» **Instructions to follow**
Take the entries below and print, exactly, the stretch from the line containing "Co-I Teplitz is" through the line containing "The key consideration", both included.

Start of The records

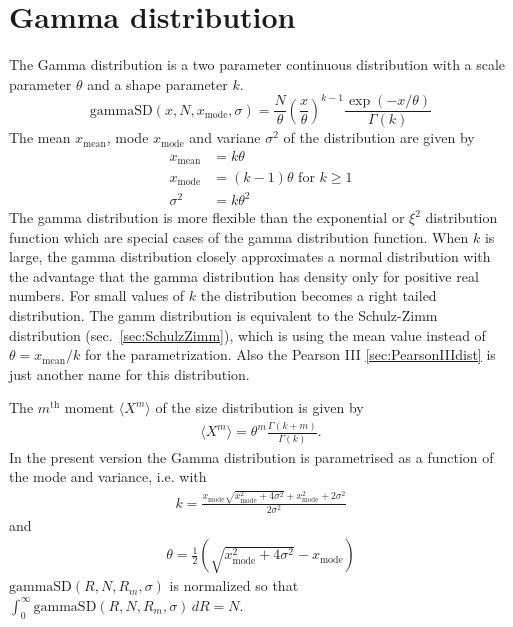 

\clearpage
\section{Gamma distribution}
\label{sec:SZGammaDistr}

The Gamma distribution is a two parameter continuous distribution with
a scale parameter $\theta$ and a shape parameter $k$.
\begin{equation}
\text{gammaSD}(x,N,x_\text{mode},\sigma) =  \frac{N}{\theta}
\left(\frac{x}{\theta}\right)^{k-1}
\frac{\exp(-x/\theta)}{\Gamma(k)} \label{GammaSDEq}
\end{equation}
The mean $x_\text{mean}$, mode $x_\text{mode}$ and variane $\sigma^2$
of the distribution are given by
\begin{align}
x_\text{mean}   &= k\theta \\
x_\text{mode}   &= (k-1)\theta \text{ for } k\geq 1 \\
\sigma^2        &= k\theta^2
\end{align}
The gamma distribution is more flexible than the exponential or $\xi^2$ distribution
function which are special cases of the gamma distribution function.
When $k$ is large, the gamma distribution closely approximates a normal distribution
with the advantage that the gamma distribution has density only for positive real
numbers. For small values of $k$ the distribution becomes a right tailed distribution.
The gamm distribution is equivalent to the Schulz-Zimm distribution (sec.\ \ref{sec:SchulzZimm}), which is using the mean value instead of $\theta=x_\mathrm{mean}/k$ for the parametrization. Also the Pearson III \ref{sec:PearsonIIIdist} is just another name for this distribution.

The $m^\text{th}$ moment $\langle X^m\rangle$ of the size distribution is given by
\begin{align}
\langle X^m\rangle = \theta^m \frac{\Gamma(k+m)}{\Gamma(k)} .
\end{align}
In the present version the Gamma distribution is parametrised as a function
of the mode and variance, i.e.
with
\begin{align}
k=\frac{x_\text{mode} \sqrt{x_\text{mode}^2+4
   \sigma^2}+x_\text{mode}^2+2 \sigma ^2}{2 \sigma^2}
\end{align}
 and
\begin{align}
 \theta = \frac{1}{2}
   \left(\sqrt{x_\text{mode}^2+4 \sigma ^2}-x_\text{mode}\right)
\end{align}
$\text{gammaSD}(R,N,R_m,\sigma)$ is normalized so that
$\int_0^\infty\! \text{gammaSD}(R,N,R_m,\sigma)\,dR = N$.

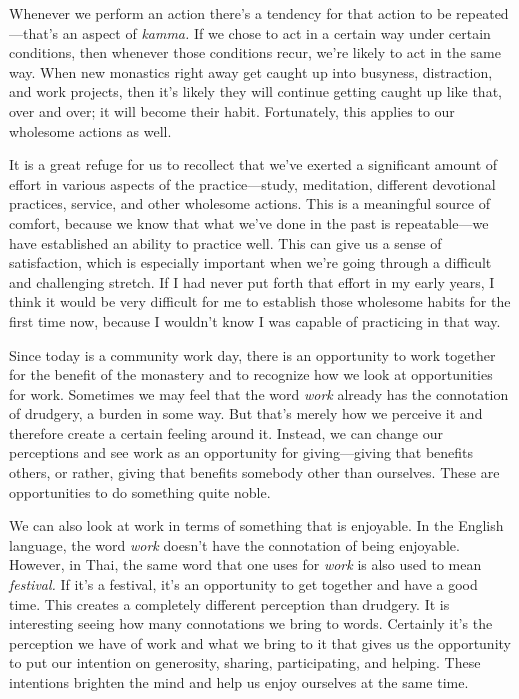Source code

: Whenever we perform an action there's a tendency for that action to be 
repeated---that's an aspect of \emph{kamma.} If we chose to act in a 
certain way under certain conditions, then whenever those conditions 
recur, we're likely to act in the same way. When new monastics right 
away get caught up into busyness, distraction, and work projects, then 
it's likely they will continue getting caught up like that, over and 
over; it will become their habit. Fortunately, this applies to our 
wholesome actions as well.

It is a great refuge for us to recollect that we've exerted a 
significant amount of effort in various aspects of the 
practice---study, meditation, different devotional practices, service, 
and other wholesome actions. This is a meaningful source of comfort, 
because we know that what we've done in the past is repeatable---we 
have established an ability to practice well. This can give us a sense 
of satisfaction, which is especially important when we're going through 
a difficult and challenging stretch. If I had never put forth that 
effort in my early years, I think it would be very difficult for me to 
establish those wholesome habits for the first time now, because I 
wouldn't know I was capable of practicing in that way.


Since today is a community work day, there is an opportunity to work 
together for the benefit of the monastery and to recognize how we look 
at opportunities for work. Sometimes we may feel that the word 
\emph{work} already has the connotation of drudgery, a burden in some 
way. But that's merely how we perceive it and therefore create a 
certain feeling around it. Instead, we can change our perceptions and 
see work as an opportunity for giving---giving that benefits others, or 
rather, giving that benefits somebody other than ourselves. These are 
opportunities to do something quite noble.

We can also look at work in terms of something that is enjoyable. In 
the English language, the word \emph{work} doesn't have the connotation 
of being enjoyable. However, in Thai, the same word that one uses for 
\emph{work} is also used to mean \emph{festival.} If it's a festival, 
it's an opportunity to get together and have a good time. This creates 
a completely different perception than drudgery. It is interesting 
seeing how many connotations we bring to words. Certainly it's the 
perception we have of work and what we bring to it that gives us the 
opportunity to put our intention on generosity, sharing, participating, 
and helping. These intentions brighten the mind and help us enjoy 
ourselves at the same time.

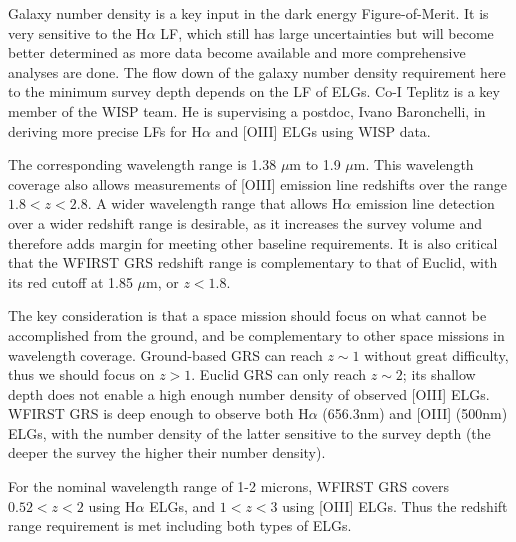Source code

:  Galaxy number density is a key input in the dark energy Figure-of-Merit. It
 is very sensitive to the H$\alpha$ LF, which still has large uncertainties but will
 become better determined as more data become available and more comprehensive
 analyses are done. The flow down of the galaxy number density requirement here
 to the minimum survey depth depends on the LF of ELGs.
 Co-I Teplitz is a key member of the WISP team. He is supervising a postdoc, Ivano Baronchelli,
 in deriving more precise LFs for H$\alpha$ and [OIII] ELGs using WISP data.


 The corresponding wavelength range is 1.38 $\mu$m to 1.9 $\mu$m.  This wavelength
 coverage also allows measurements of [OIII] emission line redshifts over the
 range $1.8 < z < 2.8$.  A wider wavelength range that allows H$\alpha$ emission line
 detection over a wider redshift range is desirable, as it increases the survey
 volume and therefore adds margin for meeting other baseline requirements.  It is
 also critical that the WFIRST GRS redshift range is complementary to that of
 Euclid, with its red cutoff at 1.85 $\mu$m, or $z < 1.8$.

 The key consideration is that a space mission should focus on what cannot be
 accomplished from the ground, and be complementary to other space missions in
 wavelength coverage. Ground-based GRS can reach $z\sim1$ without great difficulty,
 thus we should focus on $z>1$. Euclid GRS can only reach $z \sim2$; its shallow depth
 does not enable a high enough number density of observed [OIII] ELGs. WFIRST GRS
 is deep enough to observe both H$\alpha$ (656.3nm) and [OIII] (500nm) ELGs, with the
 number density of the latter sensitive to the survey depth (the deeper the
 survey the higher their number density).

 For the nominal wavelength range of 1-2 microns, WFIRST GRS covers $0.52 < z <
 2$ using H$\alpha$ ELGs, and $1 < z < 3$ using [OIII] ELGs. Thus the redshift range
 requirement is met including both types of ELGs.

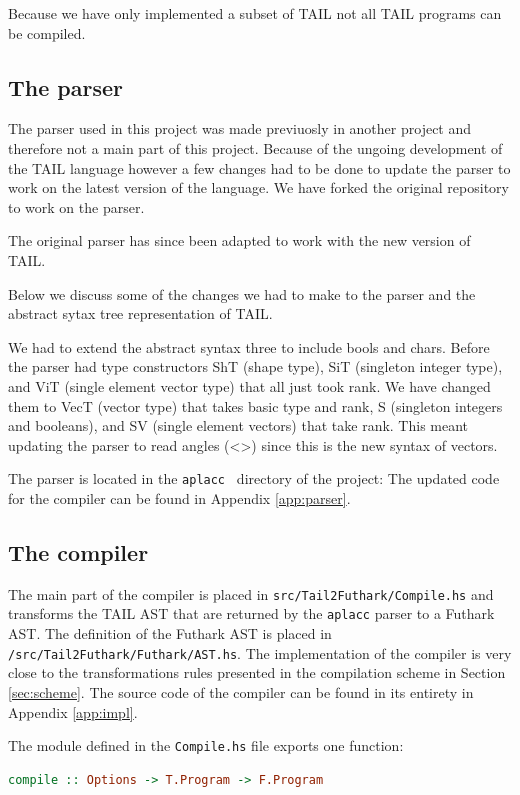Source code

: \documentclass[11pt]{article}
\begin{document}
Because we have only implemented a subset of TAIL not all TAIL programs can be compiled. 

\subsection{The parser}
\label{sec:parser}
The parser used in this project was made previuosly in another project \cite{APLACC} and therefore not a main part of this project.
Because of the ungoing development of the TAIL language however a few changes had to be done to update the parser to work on the latest version of the language. 
We have forked the original repository to work on the parser.

The original parser has since been adapted to work with the new version of TAIL.

Below we discuss some of the changes we had to make to the parser and the abstract sytax tree representation of TAIL.

We had to extend the abstract syntax three to include bools and chars. 
Before the parser had type constructors ShT (shape type), SiT (singleton integer type), and ViT (single element vector type) that all just took rank.
We have changed them to VecT (vector type) that takes basic type and rank, S (singleton integers and booleans), and SV (single element vectors) that take rank.
This meant updating the parser to read angles (<>) since this is the new syntax of vectors.

The parser is located in the {\tt aplacc } directory of the project: 
The updated code for the compiler can be found in Appendix \ref{app:parser}.

\subsection{The compiler}
The main part of the compiler is placed in {\tt src/Tail2Futhark/Compile.hs} and transforms the TAIL AST that are returned by the {\tt aplacc} parser to a Futhark AST. The definition of the Futhark AST is placed in {\tt /src/Tail2Futhark/Futhark/AST.hs}.
The implementation of the compiler is very close to the transformations rules presented in the compilation scheme in Section \ref{sec:scheme}. The source code of the compiler can be found in its entirety in Appendix \ref{app:impl}.

The module defined in the {\tt Compile.hs} file exports one function:
\begin{lstlisting}[language=haskell]
compile :: Options -> T.Program -> F.Program
\end{lstlisting}
\end{document}
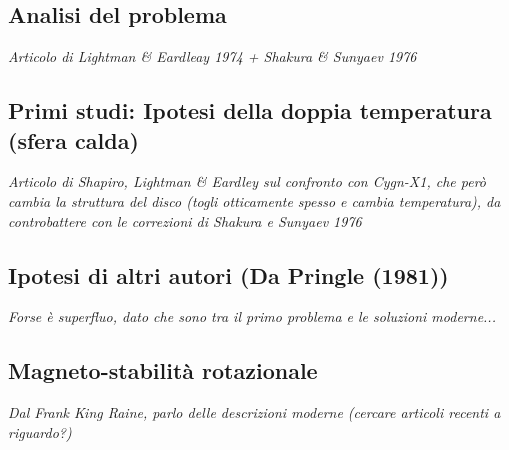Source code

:\documentclass[a4paper]{article}
\begin{document}
	\subsection{Analisi del problema}

		\emph{Articolo di Lightman \& Eardleay 1974 + Shakura \& Sunyaev 1976}

	\subsection{Primi studi: Ipotesi della doppia temperatura (sfera calda)}

		\emph{Articolo di Shapiro, Lightman \& Eardley sul confronto con Cygn-X1, che però cambia la struttura del disco (togli otticamente spesso e cambia temperatura), da controbattere con le correzioni di Shakura e Sunyaev 1976}\\
	
	\subsection{Ipotesi di altri autori (Da Pringle (1981))}
	
		\emph{Forse è superfluo, dato che sono tra il primo problema e le soluzioni moderne...}
		
	\subsection{Magneto-stabilità rotazionale}
		\emph{Dal Frank King Raine, parlo delle descrizioni moderne (cercare articoli recenti a riguardo?)}

\newpage
	
\end{document}
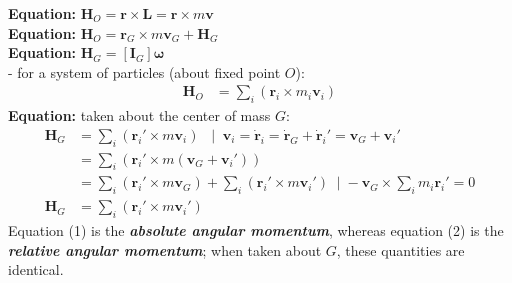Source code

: \documentclass[10pt,landscape]{article}
\begin{document}
\begin{multicols}{3}
    {\bf Equation:} $\mathbf{H}_{O} = \mathbf{r} \times \mathbf{L} = \mathbf{r} 
    \times m\mathbf{v}$ \\
    {\bf Equation:} $\mathbf{H}_{O} = \mathbf{r}_G \times m\mathbf{v}_G + \mathbf{H}_G$ \\
    {\bf Equation:} $\mathbf{H}_{G} = [\mathbf{I}_G]\boldsymbol{\omega} $ \\
    - for a system of particles (about fixed point $O$):
    \begin{align*}
        \mathbf{H}_O &= \sum_i \left( \mathbf{r}_i \times m_i \mathbf{v}_i \right)
    \end{align*}
    {\bf Equation:} taken about the center of mass $G$:
    \begin{align}
        \mathbf{H}_G &= \sum_i \left( \mathbf{r}_i' \times m \mathbf{v}_i \right) \;\;\; | \;\; \mathbf{v}_i = 
            \mathbf{\dot{r}}_i = \mathbf{\dot{r}}_G + \mathbf{\dot{r}}_i' = \mathbf{v}_G + \mathbf{v}_i' \\
        &= \sum_i \left( \mathbf{r}_i' \times m \left( \mathbf{v}_G + \mathbf{v}_i' \right) \right) \nonumber\\
        &= \sum_i \left( \mathbf{r}_i' \times m \mathbf{v}_G \right) + 
           \sum_i \left( \mathbf{r}_i' \times m \mathbf{v}_i' \right)\;\; | 
           \; -\mathbf{v}_G \times \sum_i m_i \mathbf{r}_i' = 0  \nonumber\\
        \mathbf{H}_G &= \sum_i \left( \mathbf{r}_i' \times m \mathbf{v}_i' \right)
    \end{align}
    Equation (1) is the {\bf \em absolute angular momentum}, whereas
    equation (2) is the {\bf \em relative angular momentum}; when taken about 
    $G$, these quantities are identical.


\end{multicols}
\end{document}
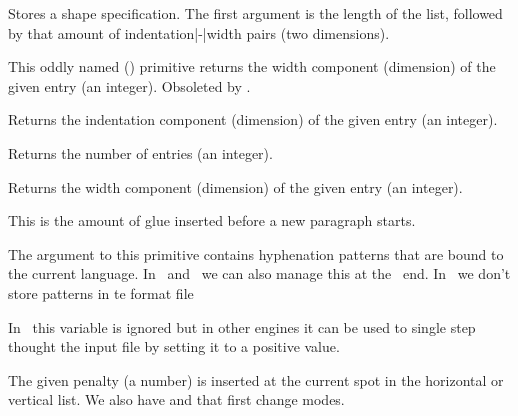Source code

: \stopnewprimitive

\startoldprimitive[title={\prm {parshape}}]

Stores a shape specification. The first argument is the length of the list,
followed by that amount of indentation|-|width pairs (two dimensions).

\stopoldprimitive

\startoldprimitive[title={\prm {parshapedimen}}]

This oddly named (\ETEX) primitive returns the width component (dimension) of the
given entry (an integer). Obsoleted by .

\stopoldprimitive

\startoldprimitive[title={\prm {parshapeindent}}]

Returns the indentation component (dimension) of the given entry (an integer).

\stopoldprimitive

\startoldprimitive[title={\prm {parshapelength}}]

Returns the number of entries (an integer).

\stopoldprimitive

\startnewprimitive[title={\prm {parshapewidth}}]

Returns the width component (dimension) of the given entry (an integer).

\stopnewprimitive

\startoldprimitive[title={\prm {parskip}}]

This is the amount of glue inserted before a new paragraph starts.

\stopoldprimitive

\startoldprimitive[title={\prm {patterns}}]

The argument to this primitive contains hyphenation patterns that are bound to
the current language. In \LUATEX\ and \LUAMETATEX\ we can also manage this at the
\LUA\ end. In \LUAMETATEX\ we don't store patterns in te format file

\stopoldprimitive

\startoldprimitive[title={\prm {pausing}}][obsolete=yes]

In \LUAMETATEX\ this variable is ignored but in other engines it can be used to
single step thought the input file by setting it to a positive value.

\stopoldprimitive

\startoldprimitive[title={\prm {penalty}}]

The given penalty (a number) is inserted at the current spot in the horizontal or
vertical list. We also have  and  that first change
modes.

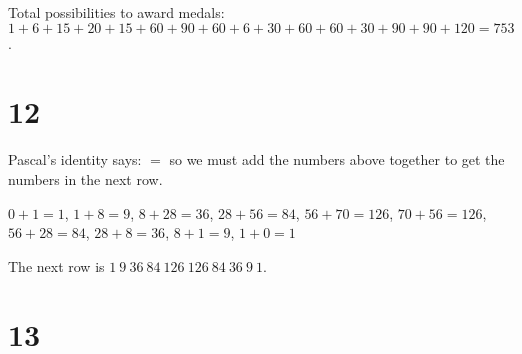 \documentclass[12pt]{article}
\begin{document}
Total possibilities to award medals: $1 + 6 + 15 + 20 + 15 + 60 + 90 + 60 + 6 + 30 + 60 + 60 + 30 + 90 + 90 + 120 = 753$.

\section*{12}
Pascal's identity says: $=$ so we must add the numbers above together to get the numbers in the next row.

$0 + 1 = 1$, $1 + 8 = 9$, $8 + 28 = 36$, $28 + 56 = 84$, $56 + 70 = 126$, $70 + 56 = 126$, $56 + 28 = 84$, $28 + 8 = 36$, $8 + 1 = 9$, $1 + 0 = 1$

The next row is $1\ 9\ 36\ 84\ 126\ 126\ 84\ 36\ 9\ 1$.

\section*{13}
\end{document}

End of The records

» **Result of this exercise**
 Co-I Teplitz is a key member of the WISP team. He is supervising a postdoc, Ivano Baronchelli,
 in deriving more precise LFs for H$\alpha$ and [OIII] ELGs using WISP data.


 The corresponding wavelength range is 1.38 $\mu$m to 1.9 $\mu$m.  This wavelength
 coverage also allows measurements of [OIII] emission line redshifts over the
 range $1.8 < z < 2.8$.  A wider wavelength range that allows H$\alpha$ emission line
 detection over a wider redshift range is desirable, as it increases the survey
 volume and therefore adds margin for meeting other baseline requirements.  It is
 also critical that the WFIRST GRS redshift range is complementary to that of
 Euclid, with its red cutoff at 1.85 $\mu$m, or $z < 1.8$.

 The key consideration is that a space mission should focus on what cannot be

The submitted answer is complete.